Another man represented by Hafemann, Jura Skomatchuk of St. Catharines, Ont., had a hearing at the same time as Furman over accusations he also hid his work with the German SS when he moved to Canada.

Snider found the 85-year-old retired mining worker had been a guard at German concentration camps and at a Nazi labour camp in his birth country of Poland.

While David Matas, legal counsel for B'nai Brith Canada, welcomed the decisions, he called on the federal government to move faster to strip these people of their citizenship and deport them.

Four people in similar cases have been waiting as much as seven years for this next step, and another eight have died during the proceedings against them, he said from Winnipeg.

"To get a judgment that they lied on entry, and then do nothing about it, it's pointless," he said.

"It's maybe a lack of political priorities. It's maybe that (each one) has his member of Parliament, and there are some people who will just lobby on behalf of them."

Immigration Minister Monte Solberg must now decide whether to recommend that cabinet revoke the citizenship of both men.

A spokeswoman for Solberg couldn't be reached for comment. Hafemann said further action would be "purely political."

Furman lives in a long-term care facility, while Skomatchuk can't walk and is nearly deaf, he said.

"Any minister who has any backbone in terms of fairness would look at this and say, 'Wait a minute, (these guys) got railroaded.' "

He expects that, more than 60 years since the end of the Second World War, they will be among the last Canadians to face such a hearing.

Marco Levytsky, a member of the National Justice Committee of the Ukrainian Canadian Congress, described the verdicts as "a travesty of justice."

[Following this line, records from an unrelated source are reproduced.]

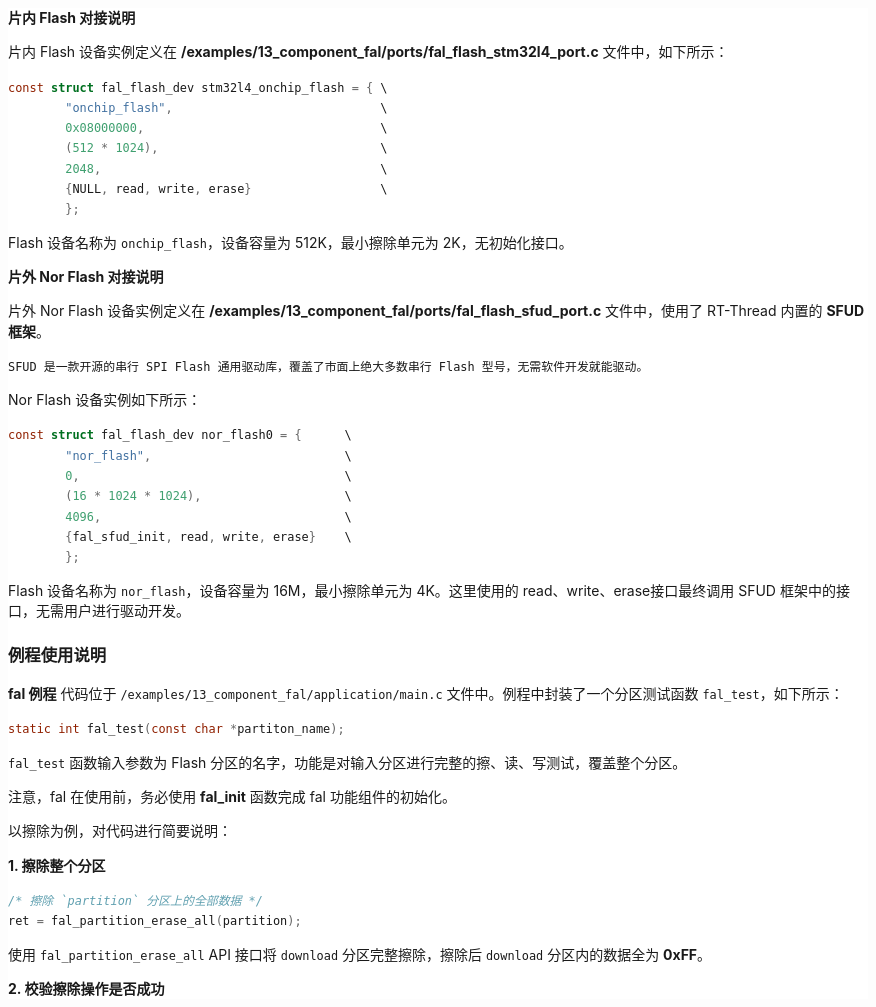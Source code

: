 **片内 Flash 对接说明**

片内 Flash 设备实例定义在 **/examples/13_component_fal/ports/fal_flash_stm32l4_port.c** 文件中，如下所示：

```c
const struct fal_flash_dev stm32l4_onchip_flash = { \
        "onchip_flash",                             \
        0x08000000,                                 \
        (512 * 1024),                               \
        2048,                                       \
        {NULL, read, write, erase}                  \
        };
```

Flash 设备名称为 `onchip_flash`，设备容量为 512K，最小擦除单元为 2K，无初始化接口。

**片外 Nor Flash 对接说明**

片外 Nor Flash 设备实例定义在 **/examples/13_component_fal/ports/fal_flash_sfud_port.c** 文件中，使用了 RT-Thread 内置的 **SFUD 框架**。

    SFUD 是一款开源的串行 SPI Flash 通用驱动库，覆盖了市面上绝大多数串行 Flash 型号，无需软件开发就能驱动。

Nor Flash 设备实例如下所示：

```c
const struct fal_flash_dev nor_flash0 = {      \
        "nor_flash",                           \
        0,                                     \
        (16 * 1024 * 1024),                    \
        4096,                                  \
        {fal_sfud_init, read, write, erase}    \
        };
```

Flash 设备名称为 `nor_flash`，设备容量为 16M，最小擦除单元为 4K。这里使用的 read、write、erase接口最终调用 SFUD 框架中的接口，无需用户进行驱动开发。

### 例程使用说明

**fal 例程** 代码位于 `/examples/13_component_fal/application/main.c` 文件中。例程中封装了一个分区测试函数 `fal_test`，如下所示：

```c
static int fal_test(const char *partiton_name);
```

`fal_test` 函数输入参数为 Flash 分区的名字，功能是对输入分区进行完整的擦、读、写测试，覆盖整个分区。

注意，fal 在使用前，务必使用 **fal_init** 函数完成 fal 功能组件的初始化。

以擦除为例，对代码进行简要说明：

**1. 擦除整个分区**

```c
/* 擦除 `partition` 分区上的全部数据 */
ret = fal_partition_erase_all(partition);
```

使用 `fal_partition_erase_all` API 接口将 `download` 分区完整擦除，擦除后 `download` 分区内的数据全为 **0xFF**。

**2. 校验擦除操作是否成功**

Although federal policy only allows the government to try to revoke citizenship in such cases for people who were complicit in war crimes, there's no evidence like that against either man, he said.

But Matas said the country has attracted a "rogue's gallery" from numerous wars since the Second World War, and should be able to send them home.

"Canada has been a haven for mass murderers for decades because of our failure to do anything about Nazi war criminals ... We have to cease being a magnet for mass murderers around the world, and this is an effective way of doing it," he said.

"If people know that once they get here, they're home-free, they will keep on coming."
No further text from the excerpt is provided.